**Input for this task**
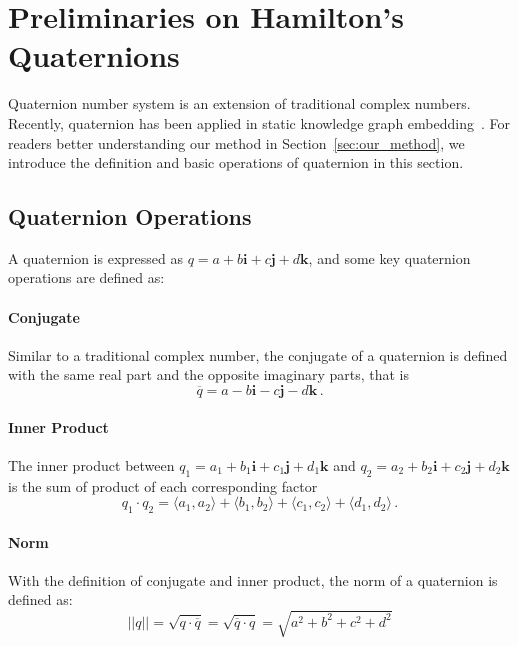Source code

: \documentclass[11pt]{article}
\newcommand{\secref}[1]{Section~\ref{#1}\xspace}
\newcommand{\vect}[1]{\mathbf{#1}\xspace}
\newcommand{\vecti}{\vect{i}\xspace}
\newcommand{\vectj}{\vect{j}\xspace}
\newcommand{\vectk}{\vect{k}\xspace}
\begin{document}
\section{Preliminaries on Hamilton’s Quaternions}
\label{Quaternion}

Quaternion number system \cite{Hamilton1844} is an extension of traditional complex numbers.
Recently, quaternion has been applied in static knowledge graph embedding~\cite{zhang2019quaternion,gao2020rotate3d}.
For readers better understanding our method in \secref{sec:our_method}, we introduce the definition and basic operations of quaternion in this section.


\subsection{Quaternion Operations}
A quaternion is expressed as $q = a + b \vecti +c \vectj +d \vectk$, and some key quaternion operations are defined as:

\paragraph{Conjugate}
Similar to a traditional complex number, the conjugate of a quaternion is defined with the same real part and the opposite imaginary parts, that is $$\overline{q} = a - b \vecti -c \vectj -d \vectk \, . $$

\paragraph{Inner Product}
The inner product between $q_1 = a_1 + b_1 \vecti + c_1 \vectj + d_1 \vectk$ and $q_2 = a_2 + b_2 \vecti + c_2 \vectj + d_2 \vectk$ is the sum of product of each corresponding factor
\begin{equation} \nonumber
q_1 \cdot q_2 =	\langle a_1, a_2 \rangle + \langle b_1, b_2 \rangle + \langle c_1, c_2 \rangle + \langle d_1, d_2 \rangle \, .
\end{equation}

\paragraph{Norm}
With the definition of conjugate and inner product, the norm of a quaternion is defined as:
\begin{equation}\label{equation:norm}
    \vert \vert q \vert \vert = \sqrt{q \cdot \overline{q}} = \sqrt{\overline{q} \cdot q} = \sqrt{a^{2} + b^{2} + c^{2} +d^{2}}
\end{equation}
\end{document}
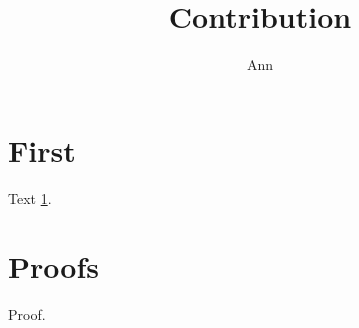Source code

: \documentclass{svmult}
\begin{document}
\title*{Contribution}
\author{Ann}
\maketitle
\section{First}\label{f}
Text \ref{f}.
\appendix
\section{Proofs}
Proof.
\end{document}
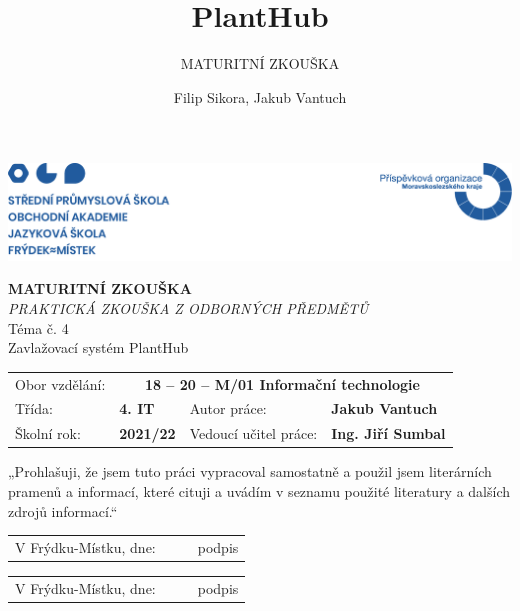 \documentclass[12pt,a4paper]{article}
\title{PlantHub}
\subtitle{MATURITNÍ ZKOUŠKA }
\author{Filip Sikora, Jakub Vantuch}
\date{}
\begin{document}
\renewcommand\refname{}

\begin{titlepage}
	\noindent\includegraphics[width=\linewidth]{header.png}
	\begin{center}
		\vspace*{0.2cm}
		\Huge\textbf{MATURITNÍ ZKOUŠKA}
		\vspace*{1cm} \\
		\large \emph{PRAKTICKÁ ZKOUŠKA Z ODBORNÝCH PŘEDMĚTŮ}
		\vspace*{1cm} \\
		\Large Téma č. 4 \\
		\vspace*{1cm}
		\Large Zavlažovací systém PlantHub \\
		\vspace*{1.3cm}
		\normalsize
	\end{center}
	\begin{tabularx}{\textwidth}{l@{\hskip 0.5cm}XXl}
		Obor vzdělání: & \multicolumn{3}{c}{\textbf{18 – 20 – M/01 Informační technologie}} \\[10pt]
		Třída: & \textbf{4. IT} & Autor práce: & \textbf{Jakub Vantuch} \\[10pt]
		Školní rok: & \textbf{2021/22} & Vedoucí učitel práce: & \textbf{Ing. Jiří Sumbal}
		\vspace*{2cm}
	\end{tabularx}
	„Prohlašuji, že jsem tuto práci vypracoval samostatně a použil jsem literárních pramenů a informací, které cituji a uvádím v seznamu použité literatury a dalších zdrojů informací.“

	\noindent\begin{tabularx}{\textwidth}{l@{\hskip 0.5cm}XXl}
		\\[10pt]
		V Frýdku-Místku, dne: & \textbf{\dotfill}
		                      &
		\textbf{\dotfill}     & podpis
	\end{tabularx}
	
	\noindent\begin{tabularx}{\textwidth}{l@{\hskip 0.5cm}XXl}
		\\[10pt]
		V Frýdku-Místku, dne: & \textbf{\dotfill}
		                      &
		\textbf{\dotfill}     & podpis
	\end{tabularx}
\end{titlepage}
\end{document}
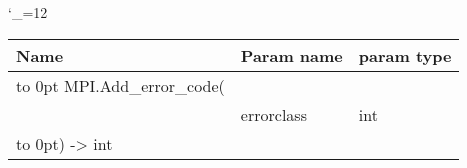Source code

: \begingroup \catcode`\_=12 \tt
\begin{tabular}{lll}
\toprule
\textrm{Name}&\textrm{Param name}&\textrm{param type}\\
\midrule
\hbox to 0pt {MPI.Add_error_code(\hss}\\
& errorclass & int\\
\hbox to 0pt{) -> int\hss}\\
\bottomrule
\end{tabular}
\endgroup

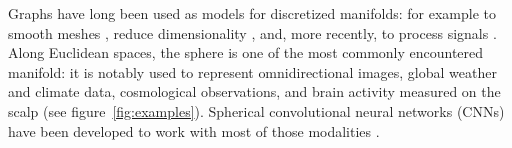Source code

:\documentclass{article} %
\newcommand{\figref}[1]{figure~\ref{fig:#1}}
\newcommand{\1}{\b{1}}              %
\newcommand{\0}{\b{0}}              %
\newcommand{\todo}[1]{{\color[rgb]{.6,.1,.6}{#1}}}
\begin{document}



Graphs have long been used as models for discretized manifolds: for example to smooth meshes \citep{taubin1996meshsmoothing}, reduce dimensionality \citep{belkin2003laplacian}, and, more recently, to process signals \citep{shuman2013gsp}.
Along
Euclidean spaces, the sphere is one of the most commonly encountered manifold: it is notably used to represent omnidirectional images, global weather and climate data, cosmological observations, and brain activity measured on the scalp (see \figref{examples}).
Spherical convolutional neural networks (CNNs) have been developed to work with most of those modalities \citep{cohen2018sphericalcnn, esteves2017sphericalcnn, perraudin2018deepsphere, khasanova2017graphomni, boomsma2017sphericalcnn, su2017sphericalcnn, coors2018sphericalcnn,
jiang2019sphericalcnn}.
\end{document}
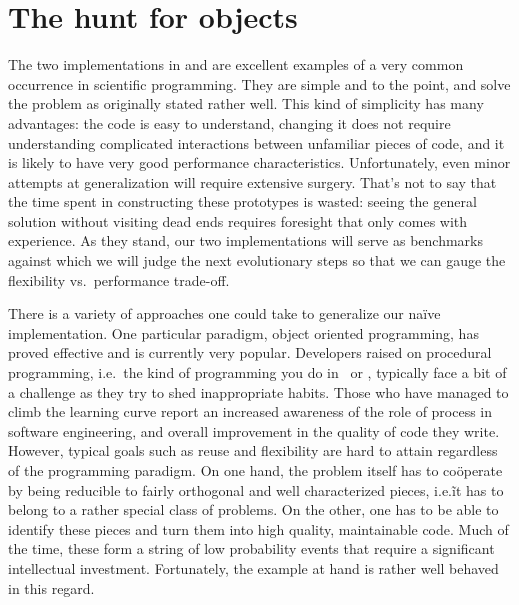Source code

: %


\section{The hunt for objects}
\label{sec:classes}

The two implementations in  and  are excellent examples
of a very common occurrence in scientific programming. They are simple and to the point, and
solve the problem as originally stated rather well.  This kind of simplicity has many
advantages: the code is easy to understand, changing it does not require understanding
complicated interactions between unfamiliar pieces of code, and it is likely to have very good
performance characteristics. Unfortunately, even minor attempts at generalization will require
extensive surgery. That's not to say that the time spent in constructing these prototypes is
wasted: seeing the general solution without visiting dead ends requires foresight that only
comes with experience. As they stand, our two implementations will serve as benchmarks against
which we will judge the next evolutionary steps so that we can gauge the flexibility
vs.~performance trade-off.

There is a variety of approaches one could take to generalize our na\"ive implementation. One
particular paradigm, object oriented programming\supercite{meyer-97}, has proved effective and
is currently very popular. Developers raised on procedural programming, i.e.~the kind of
programming you do in \cc\ or \fortran, typically face a bit of a challenge as they try to shed
inappropriate habits. Those who have managed to climb the learning curve report an increased
awareness of the role of process in software engineering, and overall improvement in the
quality of code they write. However, typical goals such as reuse and flexibility are hard to
attain regardless of the programming paradigm. On one hand, the problem itself has to
co\"operate by being reducible to fairly orthogonal and well characterized pieces, i.e.\~ it
has to belong to a rather special class of problems. On the other, one has to be able to
identify these pieces and turn them into high quality, maintainable code. Much of the time,
these form a string of low probability events that require a significant intellectual
investment. Fortunately, the example at hand is rather well behaved in this regard.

**Task statement**
Leave every picture out, and transcribe the data above exactly as it reads.

**Task response**
Source code

: \documentclass[11pt]{article}
\newcommand{\secref}[1]{Section~\ref{#1}\xspace}
\newcommand{\vect}[1]{\mathbf{#1}\xspace}
\newcommand{\vecti}{\vect{i}\xspace}
\newcommand{\vectj}{\vect{j}\xspace}
\newcommand{\vectk}{\vect{k}\xspace}
\begin{document}
\section{Preliminaries on Hamilton’s Quaternions}
\label{Quaternion}

Quaternion number system \cite{Hamilton1844} is an extension of traditional complex numbers.
Recently, quaternion has been applied in static knowledge graph embedding~\cite{zhang2019quaternion,gao2020rotate3d}.
For readers better understanding our method in \secref{sec:our_method}, we introduce the definition and basic operations of quaternion in this section.


\subsection{Quaternion Operations}
A quaternion is expressed as $q = a + b \vecti +c \vectj +d \vectk$, and some key quaternion operations are defined as:

\paragraph{Conjugate}
Similar to a traditional complex number, the conjugate of a quaternion is defined with the same real part and the opposite imaginary parts, that is $$\overline{q} = a - b \vecti -c \vectj -d \vectk \, . $$

\paragraph{Inner Product}
The inner product between $q_1 = a_1 + b_1 \vecti + c_1 \vectj + d_1 \vectk$ and $q_2 = a_2 + b_2 \vecti + c_2 \vectj + d_2 \vectk$ is the sum of product of each corresponding factor
\begin{equation} \nonumber
q_1 \cdot q_2 =	\langle a_1, a_2 \rangle + \langle b_1, b_2 \rangle + \langle c_1, c_2 \rangle + \langle d_1, d_2 \rangle \, .
\end{equation}

\paragraph{Norm}
With the definition of conjugate and inner product, the norm of a quaternion is defined as:
\begin{equation}\label{equation:norm}
    \vert \vert q \vert \vert = \sqrt{q \cdot \overline{q}} = \sqrt{\overline{q} \cdot q} = \sqrt{a^{2} + b^{2} + c^{2} +d^{2}}
\end{equation}
\end{document}
Source code

: \documentclass{svmult}
\begin{document}
\title*{Contribution}
\author{Ann}
\maketitle
\section{First}\label{f}
Text \ref{f}.
\appendix
\section{Proofs}
Proof.
\end{document}
 \documentclass[12pt,a4paper]{article}
\title{PlantHub}
\subtitle{MATURITNÍ ZKOUŠKA }
\author{Filip Sikora, Jakub Vantuch}
\date{}
\begin{document}
\renewcommand\refname{}

\begin{titlepage}
	\noindent\includegraphics[width=\linewidth]{header.png}
	\begin{center}
		\vspace*{0.2cm}
		\Huge\textbf{MATURITNÍ ZKOUŠKA}
		\vspace*{1cm} \\
		\large \emph{PRAKTICKÁ ZKOUŠKA Z ODBORNÝCH PŘEDMĚTŮ}
		\vspace*{1cm} \\
		\Large Téma č. 4 \\
		\vspace*{1cm}
		\Large Zavlažovací systém PlantHub \\
		\vspace*{1.3cm}
		\normalsize
	\end{center}
	\begin{tabularx}{\textwidth}{l@{\hskip 0.5cm}XXl}
		Obor vzdělání: & \multicolumn{3}{c}{\textbf{18 – 20 – M/01 Informační technologie}} \\[10pt]
		Třída: & \textbf{4. IT} & Autor práce: & \textbf{Jakub Vantuch} \\[10pt]
		Školní rok: & \textbf{2021/22} & Vedoucí učitel práce: & \textbf{Ing. Jiří Sumbal}
		\vspace*{2cm}
	\end{tabularx}
	„Prohlašuji, že jsem tuto práci vypracoval samostatně a použil jsem literárních pramenů a informací, které cituji a uvádím v seznamu použité literatury a dalších zdrojů informací.“

	\noindent\begin{tabularx}{\textwidth}{l@{\hskip 0.5cm}XXl}
		\\[10pt]
		V Frýdku-Místku, dne: & \textbf{\dotfill}
		                      &
		\textbf{\dotfill}     & podpis
	\end{tabularx}
	
	\noindent\begin{tabularx}{\textwidth}{l@{\hskip 0.5cm}XXl}
		\\[10pt]
		V Frýdku-Místku, dne: & \textbf{\dotfill}
		                      &
		\textbf{\dotfill}     & podpis
	\end{tabularx}
\end{titlepage}
\end{document}
Source code

: \begingroup \catcode`\_=12 \tt
\begin{tabular}{lll}
\toprule
\textrm{Name}&\textrm{Param name}&\textrm{param type}\\
\midrule
\hbox to 0pt {MPI.Add_error_code(\hss}\\
& errorclass & int\\
\hbox to 0pt{) -> int\hss}\\
\bottomrule
\end{tabular}
\endgroup

Source code

:\documentclass{article} %
\newcommand{\figref}[1]{figure~\ref{fig:#1}}
\newcommand{\1}{\b{1}}              %
\newcommand{\0}{\b{0}}              %
\newcommand{\todo}[1]{{\color[rgb]{.6,.1,.6}{#1}}}
\begin{document}



Graphs have long been used as models for discretized manifolds: for example to smooth meshes \citep{taubin1996meshsmoothing}, reduce dimensionality \citep{belkin2003laplacian}, and, more recently, to process signals \citep{shuman2013gsp}.
Along
Euclidean spaces, the sphere is one of the most commonly encountered manifold: it is notably used to represent omnidirectional images, global weather and climate data, cosmological observations, and brain activity measured on the scalp (see \figref{examples}).
Spherical convolutional neural networks (CNNs) have been developed to work with most of those modalities \citep{cohen2018sphericalcnn, esteves2017sphericalcnn, perraudin2018deepsphere, khasanova2017graphomni, boomsma2017sphericalcnn, su2017sphericalcnn, coors2018sphericalcnn,
jiang2019sphericalcnn}.
\end{document}
Source code

: %


\section{The hunt for objects}
\label{sec:classes}

The two implementations in  and  are excellent examples
of a very common occurrence in scientific programming. They are simple and to the point, and
solve the problem as originally stated rather well.  This kind of simplicity has many
advantages: the code is easy to understand, changing it does not require understanding
complicated interactions between unfamiliar pieces of code, and it is likely to have very good
performance characteristics. Unfortunately, even minor attempts at generalization will require
extensive surgery. That's not to say that the time spent in constructing these prototypes is
wasted: seeing the general solution without visiting dead ends requires foresight that only
comes with experience. As they stand, our two implementations will serve as benchmarks against
which we will judge the next evolutionary steps so that we can gauge the flexibility
vs.~performance trade-off.

There is a variety of approaches one could take to generalize our na\"ive implementation. One
particular paradigm, object oriented programming\supercite{meyer-97}, has proved effective and
is currently very popular. Developers raised on procedural programming, i.e.~the kind of
programming you do in \cc\ or \fortran, typically face a bit of a challenge as they try to shed
inappropriate habits. Those who have managed to climb the learning curve report an increased
awareness of the role of process in software engineering, and overall improvement in the
quality of code they write. However, typical goals such as reuse and flexibility are hard to
attain regardless of the programming paradigm. On one hand, the problem itself has to
co\"operate by being reducible to fairly orthogonal and well characterized pieces, i.e.\~ it
has to belong to a rather special class of problems. On the other, one has to be able to
identify these pieces and turn them into high quality, maintainable code. Much of the time,
these form a string of low probability events that require a significant intellectual
investment. Fortunately, the example at hand is rather well behaved in this regard.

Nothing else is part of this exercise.